• **Task to carry out**
Transcribe the entries that follow, every word as written, and drop the pictures.

• **Source information**

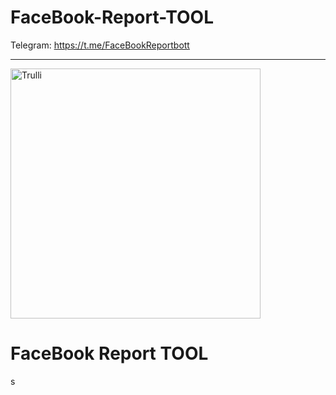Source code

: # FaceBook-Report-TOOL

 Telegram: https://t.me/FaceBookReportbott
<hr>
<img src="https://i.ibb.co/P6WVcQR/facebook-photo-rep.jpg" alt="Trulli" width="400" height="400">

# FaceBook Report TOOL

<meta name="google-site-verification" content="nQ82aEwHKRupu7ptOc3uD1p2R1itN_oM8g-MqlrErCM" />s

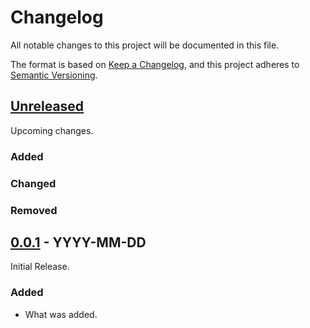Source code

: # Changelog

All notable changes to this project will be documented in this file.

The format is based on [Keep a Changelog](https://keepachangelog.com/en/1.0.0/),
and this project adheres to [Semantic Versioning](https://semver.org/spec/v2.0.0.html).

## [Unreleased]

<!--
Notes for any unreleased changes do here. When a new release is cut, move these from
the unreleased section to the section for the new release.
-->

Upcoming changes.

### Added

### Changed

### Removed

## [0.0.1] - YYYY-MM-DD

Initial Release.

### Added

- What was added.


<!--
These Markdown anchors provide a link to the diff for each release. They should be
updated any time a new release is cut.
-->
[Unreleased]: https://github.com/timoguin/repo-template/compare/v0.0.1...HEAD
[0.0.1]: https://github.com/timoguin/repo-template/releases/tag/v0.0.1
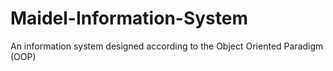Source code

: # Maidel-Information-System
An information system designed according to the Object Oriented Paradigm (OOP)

• **Exercise answer**
Source code

: # FaceBook-Report-TOOL

 Telegram: https://t.me/FaceBookReportbott
<hr>
<img src="https://i.ibb.co/P6WVcQR/facebook-photo-rep.jpg" alt="Trulli" width="400" height="400">

# FaceBook Report TOOL

<meta name="google-site-verification" content="nQ82aEwHKRupu7ptOc3uD1p2R1itN_oM8g-MqlrErCM" />s

Source code

: # Changelog

All notable changes to this project will be documented in this file.

The format is based on [Keep a Changelog](https://keepachangelog.com/en/1.0.0/),
and this project adheres to [Semantic Versioning](https://semver.org/spec/v2.0.0.html).

## [Unreleased]

<!--
Notes for any unreleased changes do here. When a new release is cut, move these from
the unreleased section to the section for the new release.
-->

Upcoming changes.

### Added

### Changed

### Removed

## [0.0.1] - YYYY-MM-DD

Initial Release.

### Added

- What was added.


<!--
These Markdown anchors provide a link to the diff for each release. They should be
updated any time a new release is cut.
-->
[Unreleased]: https://github.com/timoguin/repo-template/compare/v0.0.1...HEAD
[0.0.1]: https://github.com/timoguin/repo-template/releases/tag/v0.0.1
Source code

: # Maidel-Information-System
An information system designed according to the Object Oriented Paradigm (OOP)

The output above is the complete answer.